@
youssefbasha
You have never seen Debian before? Or just Debian 9 or Debian 9.4? Debian Stretch rings some bells for you? Look at this
page. Debian 9.4 is simply a subversion of Debian "Stretch" 9. Usually subversions are released when the Debian developers release a lot of new updates and bugfixes at once instead in droplets over a period of time. CentOS project does exactly the same (current CentOS 7 subversion is 7.6 build 1810). Many other Linux distributions do the same. Absolutely nothing special.
If you have never seen Debian... Well, time you start looking into it. Many Linux distribution are based on Debian (including Ubuntu which has added many many many customization and packages).
If you have not seen Debian 9 before you probably don't bother much with being up to date and things like support and security. Well, that's not something I will look at and say it is good but that's up to you.
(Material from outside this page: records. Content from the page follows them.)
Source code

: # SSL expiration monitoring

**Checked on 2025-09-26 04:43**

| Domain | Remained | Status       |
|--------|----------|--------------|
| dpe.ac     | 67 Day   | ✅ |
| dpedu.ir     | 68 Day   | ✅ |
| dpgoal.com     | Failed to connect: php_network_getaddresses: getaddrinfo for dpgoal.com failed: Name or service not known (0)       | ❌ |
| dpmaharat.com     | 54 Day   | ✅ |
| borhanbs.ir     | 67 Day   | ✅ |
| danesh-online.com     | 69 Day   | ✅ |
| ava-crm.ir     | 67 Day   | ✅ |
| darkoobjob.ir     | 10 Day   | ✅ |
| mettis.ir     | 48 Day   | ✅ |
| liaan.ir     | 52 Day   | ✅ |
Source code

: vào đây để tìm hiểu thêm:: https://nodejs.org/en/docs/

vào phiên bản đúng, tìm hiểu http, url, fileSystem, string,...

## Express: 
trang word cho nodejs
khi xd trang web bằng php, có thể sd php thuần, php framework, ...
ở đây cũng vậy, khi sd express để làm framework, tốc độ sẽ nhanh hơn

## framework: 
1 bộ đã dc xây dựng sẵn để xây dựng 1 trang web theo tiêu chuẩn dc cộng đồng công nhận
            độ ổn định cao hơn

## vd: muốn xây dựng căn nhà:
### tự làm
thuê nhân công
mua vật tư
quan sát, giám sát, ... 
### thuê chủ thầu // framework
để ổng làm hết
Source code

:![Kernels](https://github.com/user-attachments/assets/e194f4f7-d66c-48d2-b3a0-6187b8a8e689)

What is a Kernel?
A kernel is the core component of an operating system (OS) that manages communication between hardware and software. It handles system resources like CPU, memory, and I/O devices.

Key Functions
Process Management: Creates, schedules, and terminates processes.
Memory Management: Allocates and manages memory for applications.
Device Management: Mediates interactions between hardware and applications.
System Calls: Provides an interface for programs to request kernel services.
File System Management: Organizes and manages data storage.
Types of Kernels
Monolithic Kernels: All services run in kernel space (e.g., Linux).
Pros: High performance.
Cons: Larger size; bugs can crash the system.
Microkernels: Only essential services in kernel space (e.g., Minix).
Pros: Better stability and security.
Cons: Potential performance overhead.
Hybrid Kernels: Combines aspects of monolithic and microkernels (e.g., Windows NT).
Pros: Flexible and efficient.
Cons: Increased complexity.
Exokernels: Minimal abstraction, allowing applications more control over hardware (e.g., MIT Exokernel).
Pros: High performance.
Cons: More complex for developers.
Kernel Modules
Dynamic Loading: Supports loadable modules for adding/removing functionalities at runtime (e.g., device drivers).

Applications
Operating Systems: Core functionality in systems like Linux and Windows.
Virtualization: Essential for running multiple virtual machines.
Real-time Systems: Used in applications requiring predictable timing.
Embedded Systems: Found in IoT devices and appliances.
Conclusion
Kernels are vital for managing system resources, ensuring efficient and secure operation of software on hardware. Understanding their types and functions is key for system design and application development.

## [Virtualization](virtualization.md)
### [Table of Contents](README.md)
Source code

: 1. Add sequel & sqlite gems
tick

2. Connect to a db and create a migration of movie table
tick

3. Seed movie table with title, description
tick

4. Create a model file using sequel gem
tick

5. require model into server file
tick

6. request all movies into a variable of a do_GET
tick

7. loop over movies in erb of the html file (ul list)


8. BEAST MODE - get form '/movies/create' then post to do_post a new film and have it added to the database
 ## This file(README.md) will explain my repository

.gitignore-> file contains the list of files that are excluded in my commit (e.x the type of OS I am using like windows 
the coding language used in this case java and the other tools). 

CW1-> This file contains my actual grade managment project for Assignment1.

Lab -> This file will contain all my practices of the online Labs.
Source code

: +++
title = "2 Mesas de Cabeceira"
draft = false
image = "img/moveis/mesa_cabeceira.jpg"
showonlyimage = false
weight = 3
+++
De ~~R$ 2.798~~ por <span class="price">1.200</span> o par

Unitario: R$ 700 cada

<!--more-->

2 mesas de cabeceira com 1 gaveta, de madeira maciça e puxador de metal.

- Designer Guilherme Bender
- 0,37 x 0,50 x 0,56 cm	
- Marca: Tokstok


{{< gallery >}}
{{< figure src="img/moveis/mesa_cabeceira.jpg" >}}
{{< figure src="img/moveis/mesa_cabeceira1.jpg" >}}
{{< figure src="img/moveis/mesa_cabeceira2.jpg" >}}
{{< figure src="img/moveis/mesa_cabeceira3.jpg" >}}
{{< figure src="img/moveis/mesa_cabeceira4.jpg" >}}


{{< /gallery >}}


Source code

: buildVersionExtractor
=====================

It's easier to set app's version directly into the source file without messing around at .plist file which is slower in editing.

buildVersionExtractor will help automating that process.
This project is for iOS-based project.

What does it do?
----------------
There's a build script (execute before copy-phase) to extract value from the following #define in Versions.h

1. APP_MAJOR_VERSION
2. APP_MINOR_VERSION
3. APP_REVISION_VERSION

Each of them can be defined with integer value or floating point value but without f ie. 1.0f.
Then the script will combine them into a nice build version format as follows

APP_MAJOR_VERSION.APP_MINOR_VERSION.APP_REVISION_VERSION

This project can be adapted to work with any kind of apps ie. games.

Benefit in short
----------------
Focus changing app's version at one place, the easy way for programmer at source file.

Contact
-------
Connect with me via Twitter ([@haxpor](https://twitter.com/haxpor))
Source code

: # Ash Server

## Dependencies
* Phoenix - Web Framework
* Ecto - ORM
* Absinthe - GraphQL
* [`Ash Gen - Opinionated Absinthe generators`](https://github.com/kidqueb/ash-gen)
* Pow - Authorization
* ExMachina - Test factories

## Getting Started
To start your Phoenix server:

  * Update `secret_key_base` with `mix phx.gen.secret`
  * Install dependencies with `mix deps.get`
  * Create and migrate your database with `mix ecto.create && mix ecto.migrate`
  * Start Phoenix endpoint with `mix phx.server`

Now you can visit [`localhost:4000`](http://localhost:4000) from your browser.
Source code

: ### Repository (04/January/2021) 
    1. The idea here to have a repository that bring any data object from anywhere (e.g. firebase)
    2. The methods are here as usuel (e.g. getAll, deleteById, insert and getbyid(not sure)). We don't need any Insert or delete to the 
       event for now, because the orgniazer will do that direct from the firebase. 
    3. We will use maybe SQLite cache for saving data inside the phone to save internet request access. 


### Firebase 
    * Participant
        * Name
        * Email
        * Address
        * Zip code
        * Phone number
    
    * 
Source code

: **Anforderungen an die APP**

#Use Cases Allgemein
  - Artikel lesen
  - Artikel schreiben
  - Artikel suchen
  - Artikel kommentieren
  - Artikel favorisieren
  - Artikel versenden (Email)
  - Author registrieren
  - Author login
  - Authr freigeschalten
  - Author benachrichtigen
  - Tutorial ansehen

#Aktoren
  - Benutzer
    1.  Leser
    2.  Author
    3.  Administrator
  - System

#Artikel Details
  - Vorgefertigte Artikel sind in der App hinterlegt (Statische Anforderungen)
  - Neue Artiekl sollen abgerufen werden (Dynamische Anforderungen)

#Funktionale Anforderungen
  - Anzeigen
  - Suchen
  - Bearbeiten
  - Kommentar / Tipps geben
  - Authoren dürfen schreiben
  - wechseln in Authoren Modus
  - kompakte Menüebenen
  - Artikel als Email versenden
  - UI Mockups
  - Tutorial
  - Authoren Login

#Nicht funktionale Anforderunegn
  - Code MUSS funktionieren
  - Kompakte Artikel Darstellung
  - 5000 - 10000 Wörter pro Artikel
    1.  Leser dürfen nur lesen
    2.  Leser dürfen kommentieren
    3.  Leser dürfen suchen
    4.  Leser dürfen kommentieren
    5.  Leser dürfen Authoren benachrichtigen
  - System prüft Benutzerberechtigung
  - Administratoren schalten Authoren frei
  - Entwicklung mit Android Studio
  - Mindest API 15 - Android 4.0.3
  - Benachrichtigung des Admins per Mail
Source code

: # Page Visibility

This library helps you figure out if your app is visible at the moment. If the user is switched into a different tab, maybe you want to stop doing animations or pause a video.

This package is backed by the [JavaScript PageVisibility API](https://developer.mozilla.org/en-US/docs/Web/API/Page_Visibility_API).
I have seen people STILL using Debian 5 when Debian 8 was released.
Regard what @
Kururin said:
1. A part of this updates without rebooting is actually thanks to the Linux kernel. With version 4.0 of the Linux kernel the "no reboot kernel patching" feature was introduced. It allows updates of the Linux kernel, Kernel firmware and all other Kernel components without having to reboot the server afterwards.
Reference.
All Linux distributions benefit from this Kernel feature. With more and more Kernel version updates the feature has been improved and extended. Debian 9 runs a 4.X Kernel and therefore supports this kind of updates. Debian 8 is unfortunately running Kernel 3.X and needs reboots when updating the Kernel and its components.
2. A way to achieve the automatic mentioned updates on Debian is a feature called "Unattended Upgrades". This feature maintains the goal of keeping your OS up to date automatically in the background. Since Debian 9 this feature is a default. Older versions need manual installation and configuration before it can be used.
See
here for more information and a guide.
It's a great feature and I use it on some servers that run simple tasks and where I don't have to bother with updating things by myself daily/weekly or monthly.
One should always be careful though! It happens to everyone that broken updates are released and when unattended upgrades installs these on your OS... Well, it can break down and you won't have a solution until the OS developers publish a method or fix update. While if you would have updated it manually later you might have simply missed the broken update and already got the proper one because you waited longer.